Word spreads like a summer heat-rash on the streets. The Oakwood is no more. It’s going to be ….a McDonalds.

We can’t believe it.

It’s like all of our christmases have come at once. McDonalds was the sole preserve of ‘town’; a pre- or post- cinema treat. Soon, those salty-delicious fries and squishy, saucy burgers are going to be on our doorstep. What a life.
Except, when it opens, we’re all a little too old to really care. We go, of course. A couple of our friends have actually gained employment there – tales of food allowance if you work a certain amount of numbers astound the gang. Free McDonalds!

 

Planning permission documents place the Oakwood Pub becoming a McDonalds in 1998. In 2006, a further 239 sites (mostly ones not attached to a Premier Inn) were sold to Mitchells & Butler, who still operate the brand today.

 

The Oakwood was a compass, a turnpike in our young world at the time. The green and yellow Yorkshire Rider buses which took us to ‘town’ (Leeds City Centre) stopped there, headed westward and – as is the way of a lot of pubs on roundabouts –  the stop was referred to as ‘The Oakwood stop.’ To the north of the roundabout, Roundhay Park lay with it’s vast, green spaces, lakes, ice cream vans and concerts – perhaps the place that encapsulates my childhood the best. To the south lay our house and that of of our grandparents, as well as our schools.

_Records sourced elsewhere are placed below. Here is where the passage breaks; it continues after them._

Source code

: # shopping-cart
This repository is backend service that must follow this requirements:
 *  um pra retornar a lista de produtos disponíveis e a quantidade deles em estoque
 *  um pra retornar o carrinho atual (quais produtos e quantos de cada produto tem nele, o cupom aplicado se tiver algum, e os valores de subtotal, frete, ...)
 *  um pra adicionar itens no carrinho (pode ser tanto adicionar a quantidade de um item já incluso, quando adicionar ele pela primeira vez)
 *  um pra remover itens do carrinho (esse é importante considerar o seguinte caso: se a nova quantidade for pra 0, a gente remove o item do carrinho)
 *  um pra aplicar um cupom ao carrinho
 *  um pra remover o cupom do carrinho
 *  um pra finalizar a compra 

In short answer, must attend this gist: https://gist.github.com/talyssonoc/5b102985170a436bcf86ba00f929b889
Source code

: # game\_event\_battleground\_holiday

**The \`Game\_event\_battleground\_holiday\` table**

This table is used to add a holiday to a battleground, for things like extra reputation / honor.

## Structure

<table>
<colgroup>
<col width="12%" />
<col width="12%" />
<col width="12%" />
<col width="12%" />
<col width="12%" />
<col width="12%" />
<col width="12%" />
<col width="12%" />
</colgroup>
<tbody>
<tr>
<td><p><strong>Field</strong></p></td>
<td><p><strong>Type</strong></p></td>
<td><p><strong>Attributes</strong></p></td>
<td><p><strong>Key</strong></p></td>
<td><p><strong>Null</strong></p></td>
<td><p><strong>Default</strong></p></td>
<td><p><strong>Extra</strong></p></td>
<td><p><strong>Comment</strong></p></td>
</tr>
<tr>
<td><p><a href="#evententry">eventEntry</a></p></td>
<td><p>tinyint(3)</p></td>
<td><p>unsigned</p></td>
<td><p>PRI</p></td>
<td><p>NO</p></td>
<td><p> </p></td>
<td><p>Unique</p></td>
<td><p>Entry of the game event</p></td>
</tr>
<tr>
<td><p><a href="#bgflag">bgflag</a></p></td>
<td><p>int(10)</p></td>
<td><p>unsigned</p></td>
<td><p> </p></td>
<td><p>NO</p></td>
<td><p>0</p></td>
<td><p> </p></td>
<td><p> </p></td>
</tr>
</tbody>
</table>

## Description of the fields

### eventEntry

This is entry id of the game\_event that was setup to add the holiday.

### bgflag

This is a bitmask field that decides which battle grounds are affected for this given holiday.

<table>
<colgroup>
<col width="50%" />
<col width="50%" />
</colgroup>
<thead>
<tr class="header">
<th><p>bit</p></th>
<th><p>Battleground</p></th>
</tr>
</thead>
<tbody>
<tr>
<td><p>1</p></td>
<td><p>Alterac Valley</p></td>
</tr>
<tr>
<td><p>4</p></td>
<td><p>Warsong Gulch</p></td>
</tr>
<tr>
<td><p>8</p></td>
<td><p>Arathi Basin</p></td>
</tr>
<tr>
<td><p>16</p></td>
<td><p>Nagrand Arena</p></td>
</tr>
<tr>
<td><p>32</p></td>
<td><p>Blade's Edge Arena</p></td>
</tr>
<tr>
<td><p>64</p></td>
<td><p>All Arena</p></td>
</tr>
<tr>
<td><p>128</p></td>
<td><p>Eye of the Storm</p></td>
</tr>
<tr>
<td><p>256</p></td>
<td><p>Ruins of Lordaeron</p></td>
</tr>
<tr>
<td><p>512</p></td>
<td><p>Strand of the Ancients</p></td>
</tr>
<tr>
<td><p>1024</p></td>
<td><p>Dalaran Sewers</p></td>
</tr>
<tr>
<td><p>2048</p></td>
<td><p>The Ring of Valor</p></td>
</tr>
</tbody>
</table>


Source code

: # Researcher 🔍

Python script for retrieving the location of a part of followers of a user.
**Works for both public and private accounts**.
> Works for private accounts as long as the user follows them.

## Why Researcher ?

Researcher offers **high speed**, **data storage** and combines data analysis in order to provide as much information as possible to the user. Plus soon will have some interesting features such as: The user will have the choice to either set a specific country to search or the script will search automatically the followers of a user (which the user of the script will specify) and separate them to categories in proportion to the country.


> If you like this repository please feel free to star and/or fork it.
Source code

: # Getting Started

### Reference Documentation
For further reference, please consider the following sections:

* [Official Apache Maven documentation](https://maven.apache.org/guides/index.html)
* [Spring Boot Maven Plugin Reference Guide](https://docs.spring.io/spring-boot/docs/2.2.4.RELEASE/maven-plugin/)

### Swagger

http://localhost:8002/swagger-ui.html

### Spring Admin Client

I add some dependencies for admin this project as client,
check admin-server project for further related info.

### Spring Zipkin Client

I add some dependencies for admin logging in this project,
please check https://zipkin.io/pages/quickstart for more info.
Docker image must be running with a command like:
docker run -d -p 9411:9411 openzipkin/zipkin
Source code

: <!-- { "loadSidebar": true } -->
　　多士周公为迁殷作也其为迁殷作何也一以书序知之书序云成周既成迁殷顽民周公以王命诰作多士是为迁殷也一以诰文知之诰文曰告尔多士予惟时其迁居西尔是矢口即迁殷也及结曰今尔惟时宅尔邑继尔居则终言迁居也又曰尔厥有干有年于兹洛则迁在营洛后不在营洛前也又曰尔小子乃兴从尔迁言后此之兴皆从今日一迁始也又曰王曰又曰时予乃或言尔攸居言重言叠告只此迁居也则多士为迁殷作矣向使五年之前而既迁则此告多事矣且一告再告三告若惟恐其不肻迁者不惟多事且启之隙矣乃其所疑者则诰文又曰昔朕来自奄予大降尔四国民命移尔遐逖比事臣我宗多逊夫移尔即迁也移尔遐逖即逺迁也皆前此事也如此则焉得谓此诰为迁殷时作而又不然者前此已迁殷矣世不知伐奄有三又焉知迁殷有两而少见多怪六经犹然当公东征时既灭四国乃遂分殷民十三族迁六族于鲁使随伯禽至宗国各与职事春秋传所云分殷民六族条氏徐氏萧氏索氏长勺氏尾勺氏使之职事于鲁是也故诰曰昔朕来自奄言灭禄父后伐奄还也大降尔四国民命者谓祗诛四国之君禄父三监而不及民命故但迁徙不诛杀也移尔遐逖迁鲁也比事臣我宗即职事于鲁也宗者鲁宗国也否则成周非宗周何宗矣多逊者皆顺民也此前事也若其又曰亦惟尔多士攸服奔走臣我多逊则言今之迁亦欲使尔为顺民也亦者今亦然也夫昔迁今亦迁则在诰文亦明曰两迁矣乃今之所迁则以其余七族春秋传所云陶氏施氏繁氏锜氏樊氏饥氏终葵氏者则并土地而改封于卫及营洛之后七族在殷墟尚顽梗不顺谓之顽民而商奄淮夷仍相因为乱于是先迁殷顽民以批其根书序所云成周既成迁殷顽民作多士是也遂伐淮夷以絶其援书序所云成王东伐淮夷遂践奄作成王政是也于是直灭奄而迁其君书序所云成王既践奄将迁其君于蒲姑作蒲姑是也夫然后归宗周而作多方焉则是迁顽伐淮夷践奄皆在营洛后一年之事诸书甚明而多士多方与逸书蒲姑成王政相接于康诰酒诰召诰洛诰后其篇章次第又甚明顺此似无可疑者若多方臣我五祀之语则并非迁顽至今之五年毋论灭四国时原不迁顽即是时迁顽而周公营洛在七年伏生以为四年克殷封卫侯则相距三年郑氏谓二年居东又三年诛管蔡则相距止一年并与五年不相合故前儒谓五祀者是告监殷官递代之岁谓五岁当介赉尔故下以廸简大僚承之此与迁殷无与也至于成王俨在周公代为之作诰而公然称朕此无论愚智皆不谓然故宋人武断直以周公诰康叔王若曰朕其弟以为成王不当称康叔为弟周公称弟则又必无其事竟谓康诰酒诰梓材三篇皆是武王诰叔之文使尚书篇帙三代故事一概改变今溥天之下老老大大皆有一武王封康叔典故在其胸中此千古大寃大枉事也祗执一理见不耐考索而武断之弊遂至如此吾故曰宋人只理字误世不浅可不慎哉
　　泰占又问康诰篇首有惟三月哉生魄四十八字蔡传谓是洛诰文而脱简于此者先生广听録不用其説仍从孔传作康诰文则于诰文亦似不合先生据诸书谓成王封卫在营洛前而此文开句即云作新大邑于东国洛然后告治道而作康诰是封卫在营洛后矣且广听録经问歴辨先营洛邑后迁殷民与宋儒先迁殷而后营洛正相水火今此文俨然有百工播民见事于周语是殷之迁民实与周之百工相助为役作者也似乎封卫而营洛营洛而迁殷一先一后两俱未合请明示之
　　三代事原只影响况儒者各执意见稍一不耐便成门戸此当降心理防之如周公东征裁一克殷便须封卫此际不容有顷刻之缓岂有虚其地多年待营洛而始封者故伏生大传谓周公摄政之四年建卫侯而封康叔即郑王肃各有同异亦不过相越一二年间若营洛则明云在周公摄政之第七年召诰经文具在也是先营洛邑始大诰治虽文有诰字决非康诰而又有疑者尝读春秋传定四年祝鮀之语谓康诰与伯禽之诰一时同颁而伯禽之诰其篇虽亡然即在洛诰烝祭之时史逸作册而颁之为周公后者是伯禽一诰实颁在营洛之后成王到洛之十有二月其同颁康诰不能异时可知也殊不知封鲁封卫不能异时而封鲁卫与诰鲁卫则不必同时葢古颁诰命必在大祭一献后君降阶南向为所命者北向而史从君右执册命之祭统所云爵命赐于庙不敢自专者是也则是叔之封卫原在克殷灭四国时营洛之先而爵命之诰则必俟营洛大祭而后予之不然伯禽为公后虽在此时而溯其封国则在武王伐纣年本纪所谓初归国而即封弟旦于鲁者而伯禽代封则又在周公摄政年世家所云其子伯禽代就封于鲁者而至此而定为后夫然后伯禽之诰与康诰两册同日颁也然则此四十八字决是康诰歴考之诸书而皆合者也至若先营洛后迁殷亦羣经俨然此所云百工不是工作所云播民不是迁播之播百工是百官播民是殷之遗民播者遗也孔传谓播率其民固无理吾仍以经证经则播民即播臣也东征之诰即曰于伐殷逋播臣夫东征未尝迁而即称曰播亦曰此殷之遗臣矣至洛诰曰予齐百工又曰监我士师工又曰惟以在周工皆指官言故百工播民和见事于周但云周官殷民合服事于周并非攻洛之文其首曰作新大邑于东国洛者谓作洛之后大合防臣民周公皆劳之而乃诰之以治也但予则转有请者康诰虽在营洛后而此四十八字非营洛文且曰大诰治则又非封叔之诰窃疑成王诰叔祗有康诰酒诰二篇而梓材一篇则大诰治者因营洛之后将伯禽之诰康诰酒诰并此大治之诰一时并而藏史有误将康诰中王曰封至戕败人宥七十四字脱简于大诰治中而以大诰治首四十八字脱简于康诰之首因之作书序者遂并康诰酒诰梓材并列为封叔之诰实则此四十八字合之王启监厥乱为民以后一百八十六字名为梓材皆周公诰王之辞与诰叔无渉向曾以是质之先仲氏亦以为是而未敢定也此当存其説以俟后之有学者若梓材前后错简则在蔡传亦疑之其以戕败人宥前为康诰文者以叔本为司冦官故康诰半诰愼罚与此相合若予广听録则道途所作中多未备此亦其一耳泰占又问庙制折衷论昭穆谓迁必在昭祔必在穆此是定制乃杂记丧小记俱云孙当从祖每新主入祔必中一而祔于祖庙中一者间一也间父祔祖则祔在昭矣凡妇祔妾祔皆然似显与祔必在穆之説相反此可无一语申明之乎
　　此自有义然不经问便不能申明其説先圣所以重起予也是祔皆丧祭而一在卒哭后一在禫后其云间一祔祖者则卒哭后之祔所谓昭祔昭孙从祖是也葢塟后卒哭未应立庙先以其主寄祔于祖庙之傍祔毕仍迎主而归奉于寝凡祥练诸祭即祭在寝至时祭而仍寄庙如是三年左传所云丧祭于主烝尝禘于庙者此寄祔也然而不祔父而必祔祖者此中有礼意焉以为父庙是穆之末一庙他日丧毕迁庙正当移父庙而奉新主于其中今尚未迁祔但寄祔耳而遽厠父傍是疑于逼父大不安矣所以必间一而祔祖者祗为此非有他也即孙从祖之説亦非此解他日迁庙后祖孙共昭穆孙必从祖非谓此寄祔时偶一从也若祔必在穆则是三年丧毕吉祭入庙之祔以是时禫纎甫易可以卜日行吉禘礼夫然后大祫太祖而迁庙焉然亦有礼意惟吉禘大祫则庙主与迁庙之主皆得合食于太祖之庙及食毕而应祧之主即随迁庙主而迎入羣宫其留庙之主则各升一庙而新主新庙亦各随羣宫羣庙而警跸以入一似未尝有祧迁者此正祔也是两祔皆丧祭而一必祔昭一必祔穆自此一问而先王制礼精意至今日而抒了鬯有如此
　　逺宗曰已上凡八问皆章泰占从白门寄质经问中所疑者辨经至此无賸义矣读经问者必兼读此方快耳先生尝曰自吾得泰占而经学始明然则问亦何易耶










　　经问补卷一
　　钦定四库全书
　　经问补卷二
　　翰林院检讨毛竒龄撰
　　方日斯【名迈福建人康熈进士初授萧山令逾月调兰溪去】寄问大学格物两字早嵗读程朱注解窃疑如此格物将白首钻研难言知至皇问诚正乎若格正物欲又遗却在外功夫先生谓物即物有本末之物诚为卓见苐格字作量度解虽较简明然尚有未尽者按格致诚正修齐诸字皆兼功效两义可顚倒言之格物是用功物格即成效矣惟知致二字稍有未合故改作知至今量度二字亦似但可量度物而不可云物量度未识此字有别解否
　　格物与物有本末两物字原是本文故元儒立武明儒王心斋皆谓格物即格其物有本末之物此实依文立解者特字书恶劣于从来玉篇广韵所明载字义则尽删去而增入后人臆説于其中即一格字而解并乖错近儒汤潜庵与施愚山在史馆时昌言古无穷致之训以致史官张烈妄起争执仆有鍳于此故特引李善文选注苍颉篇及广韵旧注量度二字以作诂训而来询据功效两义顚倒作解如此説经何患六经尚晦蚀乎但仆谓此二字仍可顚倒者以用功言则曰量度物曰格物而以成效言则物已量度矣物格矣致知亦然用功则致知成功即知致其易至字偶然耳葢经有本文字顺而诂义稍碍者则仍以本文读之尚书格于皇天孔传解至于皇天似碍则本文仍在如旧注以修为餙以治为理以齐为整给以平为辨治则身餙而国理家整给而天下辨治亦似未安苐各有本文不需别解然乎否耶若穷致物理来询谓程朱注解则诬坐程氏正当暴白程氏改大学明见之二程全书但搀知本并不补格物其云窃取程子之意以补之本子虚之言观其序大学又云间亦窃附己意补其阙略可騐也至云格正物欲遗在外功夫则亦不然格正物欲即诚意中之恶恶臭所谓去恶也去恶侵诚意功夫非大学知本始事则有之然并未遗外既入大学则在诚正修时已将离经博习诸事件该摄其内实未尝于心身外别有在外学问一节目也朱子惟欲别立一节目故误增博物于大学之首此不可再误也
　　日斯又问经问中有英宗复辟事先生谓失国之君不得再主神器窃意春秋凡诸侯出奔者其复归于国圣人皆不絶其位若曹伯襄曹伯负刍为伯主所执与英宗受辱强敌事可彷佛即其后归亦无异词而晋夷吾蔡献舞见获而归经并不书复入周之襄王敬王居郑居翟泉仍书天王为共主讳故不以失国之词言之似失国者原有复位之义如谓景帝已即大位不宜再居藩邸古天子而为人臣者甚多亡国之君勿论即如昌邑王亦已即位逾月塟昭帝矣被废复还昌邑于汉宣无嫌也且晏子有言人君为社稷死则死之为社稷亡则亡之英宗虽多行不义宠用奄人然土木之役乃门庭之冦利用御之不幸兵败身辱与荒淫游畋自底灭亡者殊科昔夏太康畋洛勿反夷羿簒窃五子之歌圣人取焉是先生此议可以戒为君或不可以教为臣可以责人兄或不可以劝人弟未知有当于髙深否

Friend’s houses dotted all around the vicinity. With the opposite parade of shops boasting a chinese takeaway (The New Dor Bo – still there) and Big Mama’s pizza, a launderette (Soap Opera – still there), my second-cousins Butcher’s shop (seriously; when i say the meat trade runs in the family I mean it) a real, reach-out-and-grab-the-produce grocer (Fruit Bowl), two newsagents (one which was, almost retro-futuristically called ‘Candylines’), a branch of Threshers (Also owned by Whitbread at one point – RIP) and, for a short time, an grimy, dark independent video rental shop which had a couple of tatty arcade machines – The Oakwood roundabout was pretty much the centre of the world. And presiding over it all was the art-deco grandeur of The Oakwood pub.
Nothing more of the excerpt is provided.